Untuk mencapai target ini, DKI Jakarta telah mengarahkan fokusnya pada pengembangan budaya dan pariwisata sebagai instrumen penting dalam rencana kota. Selain itu, perlu banyak lagi tempat ikonik yang dapat dieksplorasi seperti Pasar Bunga Rawabelong, pasar bunga terbesar di Asia Tenggara. Suharini menekankan pentingnya sentuhan artistik dalam mengemas potensi tempat-tempat ini agar lebih menarik. Ia juga mengajak semua pihak untuk berpartisipasi dalam upaya pencapaian target tersebut.

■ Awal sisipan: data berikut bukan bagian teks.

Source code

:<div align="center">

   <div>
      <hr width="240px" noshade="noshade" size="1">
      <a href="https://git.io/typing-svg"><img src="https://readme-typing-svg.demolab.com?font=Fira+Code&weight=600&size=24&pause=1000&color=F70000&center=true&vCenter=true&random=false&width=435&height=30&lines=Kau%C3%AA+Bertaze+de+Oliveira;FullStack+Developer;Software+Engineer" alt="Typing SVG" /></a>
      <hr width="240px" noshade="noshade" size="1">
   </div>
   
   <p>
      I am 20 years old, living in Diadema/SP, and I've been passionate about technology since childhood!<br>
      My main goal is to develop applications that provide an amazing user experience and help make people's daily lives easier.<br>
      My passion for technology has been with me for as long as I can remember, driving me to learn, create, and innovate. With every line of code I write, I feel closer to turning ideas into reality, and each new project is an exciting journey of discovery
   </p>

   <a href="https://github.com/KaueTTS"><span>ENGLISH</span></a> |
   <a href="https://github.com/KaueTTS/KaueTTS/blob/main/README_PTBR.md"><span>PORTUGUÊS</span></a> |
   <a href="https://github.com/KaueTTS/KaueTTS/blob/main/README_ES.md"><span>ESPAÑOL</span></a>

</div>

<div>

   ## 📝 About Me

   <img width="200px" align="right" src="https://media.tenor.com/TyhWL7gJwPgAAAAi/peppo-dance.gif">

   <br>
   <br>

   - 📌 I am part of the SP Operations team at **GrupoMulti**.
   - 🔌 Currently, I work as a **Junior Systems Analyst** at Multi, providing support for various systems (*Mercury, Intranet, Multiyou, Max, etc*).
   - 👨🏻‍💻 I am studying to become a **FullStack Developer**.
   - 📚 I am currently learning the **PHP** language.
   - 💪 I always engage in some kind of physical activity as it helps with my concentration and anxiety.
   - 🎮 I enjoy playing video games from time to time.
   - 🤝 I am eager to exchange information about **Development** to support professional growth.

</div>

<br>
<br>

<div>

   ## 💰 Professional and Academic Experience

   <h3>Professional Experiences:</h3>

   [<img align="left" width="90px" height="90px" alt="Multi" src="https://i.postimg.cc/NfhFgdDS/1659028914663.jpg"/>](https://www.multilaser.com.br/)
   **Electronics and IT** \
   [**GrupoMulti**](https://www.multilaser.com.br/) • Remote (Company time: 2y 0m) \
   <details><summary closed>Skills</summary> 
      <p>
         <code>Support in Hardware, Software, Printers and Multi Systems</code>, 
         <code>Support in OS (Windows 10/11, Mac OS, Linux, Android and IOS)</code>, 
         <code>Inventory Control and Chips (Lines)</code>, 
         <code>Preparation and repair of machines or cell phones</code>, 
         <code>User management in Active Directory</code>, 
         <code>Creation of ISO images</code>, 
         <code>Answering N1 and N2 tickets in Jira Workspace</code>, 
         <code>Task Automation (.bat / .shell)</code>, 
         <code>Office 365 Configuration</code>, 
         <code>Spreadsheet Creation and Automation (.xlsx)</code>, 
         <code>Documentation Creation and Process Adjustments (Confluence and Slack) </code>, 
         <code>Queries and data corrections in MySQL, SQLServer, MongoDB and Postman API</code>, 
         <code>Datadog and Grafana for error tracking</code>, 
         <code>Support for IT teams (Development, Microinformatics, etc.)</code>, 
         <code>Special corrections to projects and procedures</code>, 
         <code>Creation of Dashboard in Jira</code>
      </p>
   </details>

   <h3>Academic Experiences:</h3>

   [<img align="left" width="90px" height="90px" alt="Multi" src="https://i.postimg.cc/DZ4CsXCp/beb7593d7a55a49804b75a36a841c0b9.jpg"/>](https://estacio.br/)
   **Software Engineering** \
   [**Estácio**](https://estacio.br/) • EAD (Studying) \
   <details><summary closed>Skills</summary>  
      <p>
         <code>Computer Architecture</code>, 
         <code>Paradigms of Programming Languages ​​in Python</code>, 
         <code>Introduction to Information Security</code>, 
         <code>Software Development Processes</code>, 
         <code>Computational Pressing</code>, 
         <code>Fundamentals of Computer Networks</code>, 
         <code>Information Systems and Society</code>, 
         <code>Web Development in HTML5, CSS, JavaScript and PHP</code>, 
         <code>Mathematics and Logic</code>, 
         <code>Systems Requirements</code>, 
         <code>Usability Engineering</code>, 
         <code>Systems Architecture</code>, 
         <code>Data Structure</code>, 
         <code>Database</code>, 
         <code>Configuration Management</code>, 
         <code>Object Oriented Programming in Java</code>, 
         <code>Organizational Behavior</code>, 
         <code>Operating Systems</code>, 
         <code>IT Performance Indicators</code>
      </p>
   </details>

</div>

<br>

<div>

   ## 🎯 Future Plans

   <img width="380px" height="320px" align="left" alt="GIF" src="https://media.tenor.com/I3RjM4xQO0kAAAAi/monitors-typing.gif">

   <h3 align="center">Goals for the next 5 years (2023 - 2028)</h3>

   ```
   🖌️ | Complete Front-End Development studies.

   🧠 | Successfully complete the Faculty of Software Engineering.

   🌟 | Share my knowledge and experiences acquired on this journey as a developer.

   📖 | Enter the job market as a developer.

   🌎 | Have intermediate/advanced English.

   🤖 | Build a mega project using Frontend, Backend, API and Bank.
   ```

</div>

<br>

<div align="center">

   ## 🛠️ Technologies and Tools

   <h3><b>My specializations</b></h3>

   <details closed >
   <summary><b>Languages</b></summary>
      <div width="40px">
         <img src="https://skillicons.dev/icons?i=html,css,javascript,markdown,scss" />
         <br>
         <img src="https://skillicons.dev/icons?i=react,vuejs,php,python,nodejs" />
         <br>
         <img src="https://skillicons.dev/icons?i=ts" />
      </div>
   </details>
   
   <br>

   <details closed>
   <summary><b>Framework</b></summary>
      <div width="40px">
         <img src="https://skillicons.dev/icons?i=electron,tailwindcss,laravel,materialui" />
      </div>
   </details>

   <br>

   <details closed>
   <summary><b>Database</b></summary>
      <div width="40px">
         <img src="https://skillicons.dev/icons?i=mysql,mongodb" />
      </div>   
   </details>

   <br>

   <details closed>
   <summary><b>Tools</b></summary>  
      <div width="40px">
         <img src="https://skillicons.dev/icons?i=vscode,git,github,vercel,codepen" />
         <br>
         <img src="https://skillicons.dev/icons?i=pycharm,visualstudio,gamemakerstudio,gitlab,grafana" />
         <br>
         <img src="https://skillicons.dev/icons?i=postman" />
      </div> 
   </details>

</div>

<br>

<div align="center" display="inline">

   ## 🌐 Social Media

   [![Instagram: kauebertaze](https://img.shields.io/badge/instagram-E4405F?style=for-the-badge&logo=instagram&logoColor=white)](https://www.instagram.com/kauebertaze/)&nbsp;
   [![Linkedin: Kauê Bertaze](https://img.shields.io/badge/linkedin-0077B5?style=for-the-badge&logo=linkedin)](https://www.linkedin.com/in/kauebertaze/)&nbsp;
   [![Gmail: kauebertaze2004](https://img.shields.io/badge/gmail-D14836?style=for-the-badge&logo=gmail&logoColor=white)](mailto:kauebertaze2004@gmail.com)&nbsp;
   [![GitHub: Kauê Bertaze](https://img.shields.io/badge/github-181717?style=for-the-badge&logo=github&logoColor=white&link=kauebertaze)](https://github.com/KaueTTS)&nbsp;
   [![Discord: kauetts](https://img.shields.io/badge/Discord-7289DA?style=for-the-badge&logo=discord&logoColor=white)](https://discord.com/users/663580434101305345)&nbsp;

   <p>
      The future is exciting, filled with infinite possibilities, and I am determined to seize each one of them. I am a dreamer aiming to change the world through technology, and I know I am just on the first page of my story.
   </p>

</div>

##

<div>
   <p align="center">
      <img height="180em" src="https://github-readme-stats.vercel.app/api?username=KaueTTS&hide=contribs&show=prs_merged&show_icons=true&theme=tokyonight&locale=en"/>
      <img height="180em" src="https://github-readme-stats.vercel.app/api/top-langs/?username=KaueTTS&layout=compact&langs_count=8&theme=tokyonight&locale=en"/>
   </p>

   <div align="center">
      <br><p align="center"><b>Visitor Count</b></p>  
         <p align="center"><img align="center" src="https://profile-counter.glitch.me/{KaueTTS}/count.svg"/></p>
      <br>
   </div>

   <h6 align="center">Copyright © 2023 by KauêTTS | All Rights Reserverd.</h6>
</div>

Berbagai tempat ikonik di Jakarta, mulai dari pesona bahari Kepulauan Seribu, keramaian Ancol, hingga keunikan Kota Tua, menjadi inspirasi dari serial digital “Gak Konek” yang disutradarai oleh aktor Marthino Lio. Web series ini dijadwalkan tayang di dua platform, yaitu RCTI+ pada 10 November dan Catchplay+ pada 20 November 2025. Produser Eksekutif Andhika Permata menjelaskan bahwa produksi “Gak Konek” adalah salah satu cara pihaknya, bersama dengan Dinas Pariwisata dan Ekonomi Kreatif Provinsi DKI Jakarta, untuk mendorong minat wisatawan domestik mengunjungi destinasi lokal Jakarta. Sebagai informasi tambahan, Disparekraf Provinsi DKI Jakarta sebelumnya telah memproduksi dua karya sejenis, yaitu web series Tiba-Tiba Ngeguide (2022) dan Amnesia Romansa (2024).
Dengan fokus pada pengembangan budaya dan pariwisata, DKI Jakarta berharap dapat terus memperbaiki peringkat kota dalam level global dan meningkatkan minat kunjungan wisatawan domestik agar Jakarta semakin dikenal sebagai destinasi pariwisata yang menarik.